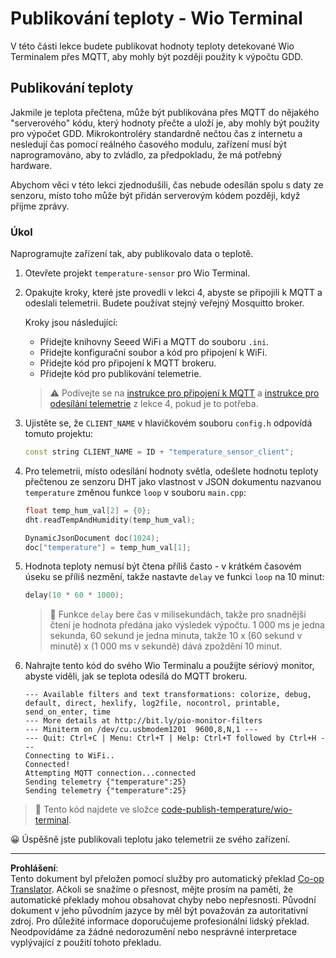 <!--
CO_OP_TRANSLATOR_METADATA:
{
  "original_hash": "df28cd649cd892bcce034e064913b2f3",
  "translation_date": "2025-08-27T23:20:37+00:00",
  "source_file": "2-farm/lessons/1-predict-plant-growth/wio-terminal-temp-publish.md",
  "language_code": "cs"
}
-->
# Publikování teploty - Wio Terminal

V této části lekce budete publikovat hodnoty teploty detekované Wio Terminalem přes MQTT, aby mohly být později použity k výpočtu GDD.

## Publikování teploty

Jakmile je teplota přečtena, může být publikována přes MQTT do nějakého "serverového" kódu, který hodnoty přečte a uloží je, aby mohly být použity pro výpočet GDD. Mikrokontroléry standardně nečtou čas z internetu a nesledují čas pomocí reálného časového modulu, zařízení musí být naprogramováno, aby to zvládlo, za předpokladu, že má potřebný hardware.

Abychom věci v této lekci zjednodušili, čas nebude odesílán spolu s daty ze senzoru, místo toho může být přidán serverovým kódem později, když přijme zprávy.

### Úkol

Naprogramujte zařízení tak, aby publikovalo data o teplotě.

1. Otevřete projekt `temperature-sensor` pro Wio Terminal.

1. Opakujte kroky, které jste provedli v lekci 4, abyste se připojili k MQTT a odeslali telemetrii. Budete používat stejný veřejný Mosquitto broker.

    Kroky jsou následující:

    - Přidejte knihovny Seeed WiFi a MQTT do souboru `.ini`.
    - Přidejte konfigurační soubor a kód pro připojení k WiFi.
    - Přidejte kód pro připojení k MQTT brokeru.
    - Přidejte kód pro publikování telemetrie.

    > ⚠️ Podívejte se na [instrukce pro připojení k MQTT](../../../1-getting-started/lessons/4-connect-internet/wio-terminal-mqtt.md) a [instrukce pro odesílání telemetrie](../../../1-getting-started/lessons/4-connect-internet/wio-terminal-telemetry.md) z lekce 4, pokud je to potřeba.

1. Ujistěte se, že `CLIENT_NAME` v hlavičkovém souboru `config.h` odpovídá tomuto projektu:

    ```cpp
    const string CLIENT_NAME = ID + "temperature_sensor_client";
    ```

1. Pro telemetrii, místo odesílání hodnoty světla, odešlete hodnotu teploty přečtenou ze senzoru DHT jako vlastnost v JSON dokumentu nazvanou `temperature` změnou funkce `loop` v souboru `main.cpp`:

    ```cpp
    float temp_hum_val[2] = {0};
    dht.readTempAndHumidity(temp_hum_val);

    DynamicJsonDocument doc(1024);
    doc["temperature"] = temp_hum_val[1];
    ```

1. Hodnota teploty nemusí být čtena příliš často - v krátkém časovém úseku se příliš nezmění, takže nastavte `delay` ve funkci `loop` na 10 minut:

    ```cpp
    delay(10 * 60 * 1000);
    ```

    > 💁 Funkce `delay` bere čas v milisekundách, takže pro snadnější čtení je hodnota předána jako výsledek výpočtu. 1 000 ms je jedna sekunda, 60 sekund je jedna minuta, takže 10 x (60 sekund v minutě) x (1 000 ms v sekundě) dává zpoždění 10 minut.

1. Nahrajte tento kód do svého Wio Terminalu a použijte sériový monitor, abyste viděli, jak se teplota odesílá do MQTT brokeru.

    ```output
    --- Available filters and text transformations: colorize, debug, default, direct, hexlify, log2file, nocontrol, printable, send_on_enter, time
    --- More details at http://bit.ly/pio-monitor-filters
    --- Miniterm on /dev/cu.usbmodem1201  9600,8,N,1 ---
    --- Quit: Ctrl+C | Menu: Ctrl+T | Help: Ctrl+T followed by Ctrl+H ---
    Connecting to WiFi..
    Connected!
    Attempting MQTT connection...connected
    Sending telemetry {"temperature":25}
    Sending telemetry {"temperature":25}
    ```

> 💁 Tento kód najdete ve složce [code-publish-temperature/wio-terminal](../../../../../2-farm/lessons/1-predict-plant-growth/code-publish-temperature/wio-terminal).

😀 Úspěšně jste publikovali teplotu jako telemetrii ze svého zařízení.

---

**Prohlášení**:  
Tento dokument byl přeložen pomocí služby pro automatický překlad [Co-op Translator](https://github.com/Azure/co-op-translator). Ačkoli se snažíme o přesnost, mějte prosím na paměti, že automatické překlady mohou obsahovat chyby nebo nepřesnosti. Původní dokument v jeho původním jazyce by měl být považován za autoritativní zdroj. Pro důležité informace doporučujeme profesionální lidský překlad. Neodpovídáme za žádné nedorozumění nebo nesprávné interpretace vyplývající z použití tohoto překladu.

** Goal of the exercise **
Read the lines above. Gather those in which the string "abyste" is found.

** Task response **
1. Opakujte kroky, které jste provedli v lekci 4, abyste se připojili k MQTT a odeslali telemetrii. Budete používat stejný veřejný Mosquitto broker.
1. Nahrajte tento kód do svého Wio Terminalu a použijte sériový monitor, abyste viděli, jak se teplota odesílá do MQTT brokeru.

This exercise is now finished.